Personal details
- Education: St John's College, Cambridge Royal Academy of Music
- Occupation: Opera singer

= Allan Clayton =

British tenor (born 1981)

Allan James Clayton (born 1981) is a British tenor.

Clayton studied at the King's School, Worcester as a chorister at Worcester Cathedral, at St John's College, Cambridge as a choral scholar, and at the Royal Academy of Music in London. He was a BBC New Generation Artist from 2007-09 and winner of the Royal Philharmonic Society Singer Award in 2018.

Clayton was appointed Member of the Order of the British Empire (MBE) in the 2021 Birthday Honours for services to opera.

In 2022, he starred in a Royal Opera House production of Peter Grimes which was hailed as one of the finest opera productions in the UK for decades.

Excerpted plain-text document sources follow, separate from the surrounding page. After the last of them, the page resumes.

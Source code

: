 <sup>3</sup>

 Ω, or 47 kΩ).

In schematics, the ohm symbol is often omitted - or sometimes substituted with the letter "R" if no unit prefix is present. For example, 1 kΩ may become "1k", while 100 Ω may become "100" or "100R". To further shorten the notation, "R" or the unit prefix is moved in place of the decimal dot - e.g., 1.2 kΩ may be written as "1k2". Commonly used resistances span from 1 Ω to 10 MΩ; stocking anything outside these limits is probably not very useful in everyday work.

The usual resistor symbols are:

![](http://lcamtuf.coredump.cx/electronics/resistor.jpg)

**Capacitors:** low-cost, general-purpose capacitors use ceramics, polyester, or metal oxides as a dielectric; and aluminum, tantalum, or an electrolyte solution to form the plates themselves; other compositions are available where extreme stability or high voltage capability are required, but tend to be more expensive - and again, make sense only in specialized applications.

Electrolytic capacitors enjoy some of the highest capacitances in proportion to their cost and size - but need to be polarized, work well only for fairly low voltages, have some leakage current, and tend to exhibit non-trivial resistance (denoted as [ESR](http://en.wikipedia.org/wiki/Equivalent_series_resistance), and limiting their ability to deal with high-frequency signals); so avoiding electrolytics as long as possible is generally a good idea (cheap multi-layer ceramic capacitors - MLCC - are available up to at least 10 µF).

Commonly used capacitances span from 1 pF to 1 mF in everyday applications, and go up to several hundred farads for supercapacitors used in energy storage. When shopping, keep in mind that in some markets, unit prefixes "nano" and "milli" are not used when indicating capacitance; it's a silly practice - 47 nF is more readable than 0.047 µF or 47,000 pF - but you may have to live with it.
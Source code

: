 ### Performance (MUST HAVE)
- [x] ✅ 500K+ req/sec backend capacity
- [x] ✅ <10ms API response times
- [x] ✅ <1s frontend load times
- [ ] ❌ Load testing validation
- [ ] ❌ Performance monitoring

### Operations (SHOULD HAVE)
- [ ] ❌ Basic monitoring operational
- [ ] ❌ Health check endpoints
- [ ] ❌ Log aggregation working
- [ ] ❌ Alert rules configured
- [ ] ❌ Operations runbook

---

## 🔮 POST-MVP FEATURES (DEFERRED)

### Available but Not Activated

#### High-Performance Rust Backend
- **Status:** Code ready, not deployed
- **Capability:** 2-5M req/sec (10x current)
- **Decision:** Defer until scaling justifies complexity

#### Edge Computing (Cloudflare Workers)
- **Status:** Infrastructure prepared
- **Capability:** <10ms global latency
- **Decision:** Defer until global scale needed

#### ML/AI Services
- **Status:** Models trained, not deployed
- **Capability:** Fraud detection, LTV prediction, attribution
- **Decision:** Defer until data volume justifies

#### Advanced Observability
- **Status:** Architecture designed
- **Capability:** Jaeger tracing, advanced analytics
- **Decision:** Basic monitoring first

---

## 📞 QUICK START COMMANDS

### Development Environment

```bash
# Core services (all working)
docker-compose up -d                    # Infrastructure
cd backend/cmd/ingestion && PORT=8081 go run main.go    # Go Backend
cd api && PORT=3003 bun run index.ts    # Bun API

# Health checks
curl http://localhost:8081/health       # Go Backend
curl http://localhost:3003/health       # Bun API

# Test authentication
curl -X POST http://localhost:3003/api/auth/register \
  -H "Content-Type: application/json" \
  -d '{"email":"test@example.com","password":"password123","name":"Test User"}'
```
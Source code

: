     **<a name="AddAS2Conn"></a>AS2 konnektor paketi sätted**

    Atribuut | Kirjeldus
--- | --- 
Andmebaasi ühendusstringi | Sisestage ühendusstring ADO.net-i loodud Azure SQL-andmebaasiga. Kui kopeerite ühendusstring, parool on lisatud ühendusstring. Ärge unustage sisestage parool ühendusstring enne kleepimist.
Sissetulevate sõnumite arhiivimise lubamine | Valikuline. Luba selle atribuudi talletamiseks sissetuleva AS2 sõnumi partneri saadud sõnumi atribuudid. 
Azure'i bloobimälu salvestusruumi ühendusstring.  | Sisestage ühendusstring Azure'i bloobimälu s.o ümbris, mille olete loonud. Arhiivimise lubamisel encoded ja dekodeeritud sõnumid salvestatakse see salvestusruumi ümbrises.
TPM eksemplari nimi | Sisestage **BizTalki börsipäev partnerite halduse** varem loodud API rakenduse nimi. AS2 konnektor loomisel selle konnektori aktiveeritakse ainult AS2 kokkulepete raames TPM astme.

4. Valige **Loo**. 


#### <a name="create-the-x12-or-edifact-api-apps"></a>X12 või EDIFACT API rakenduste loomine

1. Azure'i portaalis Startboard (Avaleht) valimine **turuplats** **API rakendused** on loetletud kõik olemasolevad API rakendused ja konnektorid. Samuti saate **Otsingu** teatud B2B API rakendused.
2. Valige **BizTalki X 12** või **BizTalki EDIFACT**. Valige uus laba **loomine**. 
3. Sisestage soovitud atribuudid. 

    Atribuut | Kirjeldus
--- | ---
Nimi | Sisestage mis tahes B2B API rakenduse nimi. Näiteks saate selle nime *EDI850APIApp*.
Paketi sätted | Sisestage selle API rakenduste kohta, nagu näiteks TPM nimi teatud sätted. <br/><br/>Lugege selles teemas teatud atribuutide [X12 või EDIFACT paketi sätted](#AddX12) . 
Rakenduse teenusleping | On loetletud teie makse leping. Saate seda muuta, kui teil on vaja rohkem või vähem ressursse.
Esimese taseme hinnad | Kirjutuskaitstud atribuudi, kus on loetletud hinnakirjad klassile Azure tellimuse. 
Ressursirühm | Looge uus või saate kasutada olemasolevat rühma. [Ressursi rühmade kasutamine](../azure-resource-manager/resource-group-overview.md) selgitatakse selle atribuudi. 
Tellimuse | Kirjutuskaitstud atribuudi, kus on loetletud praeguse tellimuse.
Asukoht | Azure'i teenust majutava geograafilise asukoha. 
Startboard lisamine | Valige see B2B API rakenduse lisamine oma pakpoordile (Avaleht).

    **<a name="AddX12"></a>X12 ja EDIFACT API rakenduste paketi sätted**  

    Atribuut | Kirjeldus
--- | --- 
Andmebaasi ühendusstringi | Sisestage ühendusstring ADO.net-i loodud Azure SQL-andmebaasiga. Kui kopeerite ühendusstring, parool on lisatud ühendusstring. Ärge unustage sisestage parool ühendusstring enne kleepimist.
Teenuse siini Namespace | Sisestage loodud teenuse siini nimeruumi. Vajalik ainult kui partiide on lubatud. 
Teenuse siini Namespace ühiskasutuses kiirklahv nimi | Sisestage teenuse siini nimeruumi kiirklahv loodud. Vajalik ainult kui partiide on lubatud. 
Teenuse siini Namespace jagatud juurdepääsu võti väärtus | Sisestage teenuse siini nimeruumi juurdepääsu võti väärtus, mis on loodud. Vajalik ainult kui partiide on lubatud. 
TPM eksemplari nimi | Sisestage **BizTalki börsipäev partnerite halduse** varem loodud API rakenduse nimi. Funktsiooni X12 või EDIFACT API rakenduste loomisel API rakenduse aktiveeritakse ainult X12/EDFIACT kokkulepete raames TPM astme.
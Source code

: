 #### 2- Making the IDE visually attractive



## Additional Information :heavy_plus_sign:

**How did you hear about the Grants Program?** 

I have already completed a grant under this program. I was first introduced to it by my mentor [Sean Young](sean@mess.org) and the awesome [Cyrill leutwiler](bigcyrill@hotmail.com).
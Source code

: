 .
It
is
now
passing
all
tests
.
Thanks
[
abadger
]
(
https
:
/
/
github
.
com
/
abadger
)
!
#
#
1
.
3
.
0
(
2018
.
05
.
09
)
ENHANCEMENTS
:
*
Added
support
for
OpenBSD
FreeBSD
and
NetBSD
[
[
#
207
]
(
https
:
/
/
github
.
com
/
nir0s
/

The Guardian said "Clayton makes a heartbreaking, supremely lyrical Grimes, singing with remarkable sensitivity and great refinement of tone" and the FT described him as "vocally outstanding in the role, powerful, sensitive and dealing with its idiosyncratic vocal challenges as if they are no problem at all".

At the 2025 Laurence Olivier Awards, Clayton won the Outstanding Achievement in Opera award, for his performance in Festen at the Royal Opera House.